Relevancy Interfaces
RankRelevancy
This interface defines one method: rank. The rank method
takes examples of relevant and not-relevant example descriptor vectors
as numpy.ndarray sequences and uses them to compute relevancy
scores (on a [0, 1] scale) on a provided pool of other descriptor
vectors.
- class smqtk_relevancy.interfaces.rank_relevancy.RankRelevancy(*args: Any, **kwargs: Any)[source]
Algorithm that can rank a given pool of descriptors based on positively and negatively adjudicated descriptors.
- abstract rank(pos: Sequence[numpy.ndarray], neg: Sequence[numpy.ndarray], pool: Sequence[numpy.ndarray]) Sequence[float][source]
Assign a relevancy score to each input descriptor in pool based on the positively and negatively adjudicated descriptors in pos and neg respectively.
- Parameters
pos – Sequence of positively adjudicated descriptor vectors.
neg – Sequence of negatively adjudicated descriptor vectors.
pool – A sequence of descriptor vectors that we want to rank by topical relevancy relative to the given positive and negative examples.
- Returns
An ordered sequence of float values denoting the relevancy of pool elements
RankRelevancyWithFeedback
This interface defines one method: rank_with_feedback. Like
RankRelevancy.rank(), rank_with_feedback takes examples of
relevant and not-relevant example descriptor vectors as
numpy.ndarray sequences and uses them to compute relevancy
scores (on a [0, 1] scale) on a provided pool of other descriptor
vectors. However, it also expects a sequence of corresponding UIDs
for the pool vectors and additionally returns a sequence of UIDs,
possibly not all from the pool, on which feedback would be most
useful.
- class smqtk_relevancy.interfaces.rank_relevancy.RankRelevancyWithFeedback(*args: Any, **kwargs: Any)[source]
Similar to the
RankRelevancyalgorithm but with the added feature of also returning a sequence of elements from which feedback would be “most useful”.What “most useful” means may be flexible but generally refers to the goal of reducing the amount of adjudications required in order to separate true-positive examples from true-negative examples in provided pools via the assigned relevancy scores. E.g. other elements may be adjudicated in some quantity to achieve some level of relevant sample separation, but if the feedback requests are instead adjudicated, less elements may need to be adjudicated to achieve and equivalent level of separation.

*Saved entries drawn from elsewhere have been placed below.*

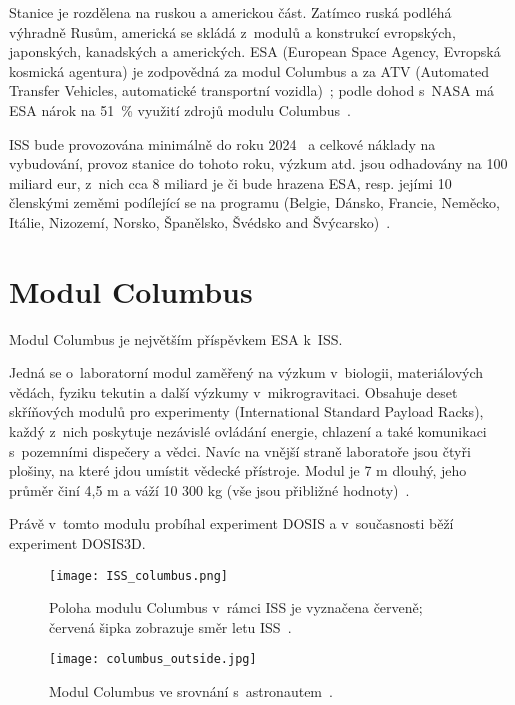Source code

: Stanice je rozdělena na ruskou a americkou část. Zatímco ruská podléhá výhradně Rusům, americká se skládá z~modulů a konstrukcí evropských, japonských, kanadských a amerických. ESA (European Space Agency, Evropská kosmická agentura) je zodpovědná za modul Columbus a za ATV (Automated Transfer Vehicles, automatické transportní vozidla)~\cite{ISS_about}; podle dohod s~NASA má ESA nárok na 51~\% využití zdrojů modulu Columbus~\cite{ISS_wiki}.

ISS bude provozována minimálně do roku 2024~\cite{ISS_prodlouzeni} a celkové náklady na vybudování, provoz stanice do tohoto roku, výzkum atd. jsou odhadovány na 100 miliard eur, z~nich cca 8 miliard je či bude hrazena ESA, resp. jejími 10 členskými zeměmi podílející se na programu (Belgie, Dánsko, Francie, Neměcko, Itálie, Nizozemí, Norsko, Španělsko, Švédsko and Švýcarsko)~\cite{ISS_cost}.
\section{Modul Columbus}\label{sec:ISS_columbus}
Modul Columbus je největším příspěvkem ESA k~ISS.

Jedná se o~laboratorní modul zaměřený na výzkum v~biologii, materiálových vědách, fyziku tekutin a další výzkumy v~mikrogravitaci. Obsahuje deset skříňových modulů pro experimenty (International Standard Payload Racks), každý z~nich poskytuje nezávislé ovládání energie, chlazení a také komunikaci s~pozemními dispečery a vědci. Navíc na vnější straně laboratoře jsou čtyři plošiny, na které jdou umístit vědecké přístroje. Modul je 7 m dlouhý, jeho průměr činí 4,5 m a váží 10 300 kg (vše jsou přibližné hodnoty)~\cite{columbus}.

Právě v~tomto modulu probíhal experiment DOSIS a v~současnosti běží experiment DOSIS3D. 
\begin{figure}[H]
  \centering
  \texttt{[image: ISS\_columbus.png]}
  \caption{Poloha modulu Columbus v~rámci ISS je vyznačena červeně; červená šipka zobrazuje směr letu ISS~\cite{dosis}.}
  \label{fig:columbus_poloha}
\end{figure}
\begin{figure}[H]
  \centering
  \texttt{[image: columbus\_outside.jpg]}
  \caption{Modul Columbus ve srovnání s~astronautem~\cite{columbus_outside}.}
  \label{fig:columbus_srovnani}
\end{figure}

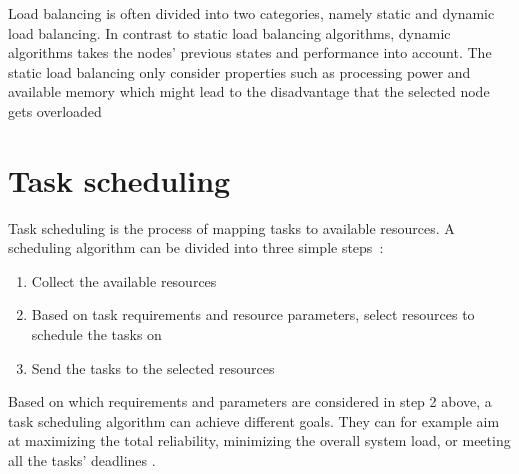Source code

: \documentclass{cslthse-msc}
\begin{document}
Load balancing is often divided into two categories, namely static and dynamic load balancing. In contrast to static load balancing algorithms, dynamic algorithms takes the nodes' previous states and performance into account. The static load balancing only consider properties such as processing power and available memory which might lead to the disadvantage that the selected node gets overloaded~\cite{perfAnalysisLoadCloud}

\section{Task scheduling} \label{sec:background_task_sched}
Task scheduling is the process of mapping tasks to available resources. A scheduling algorithm can be divided into three simple steps~\cite{optSchedCloud}:

\begin{enumerate}
	\item Collect the available resources
	\item Based on task requirements and resource parameters, select resources to schedule the tasks on
	\item Send the tasks to the selected resources
\end{enumerate}

Based on which requirements and parameters are considered in step 2 above, a task scheduling algorithm can achieve different goals. They can for example aim at maximizing the total reliability, minimizing the overall system load, or meeting all the tasks' deadlines \cite{schedulingSurvey}. 
\end{document}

Feedback requests ought to be returned in a form that is meaningful for the user to be able to properly convey the proper information to the adjudicating agent to actually perform adjudications. Additionally, we want to be able to request feedback from elements that may not be present in the given pool of descriptors.
Towards that end, this algorithm should be given a sequence of UIDs for the given pool of descriptors. This allows the implementation to potentially coordinate with an outside source of descriptor references such that the returned feedback requests may be interpreted uniformly.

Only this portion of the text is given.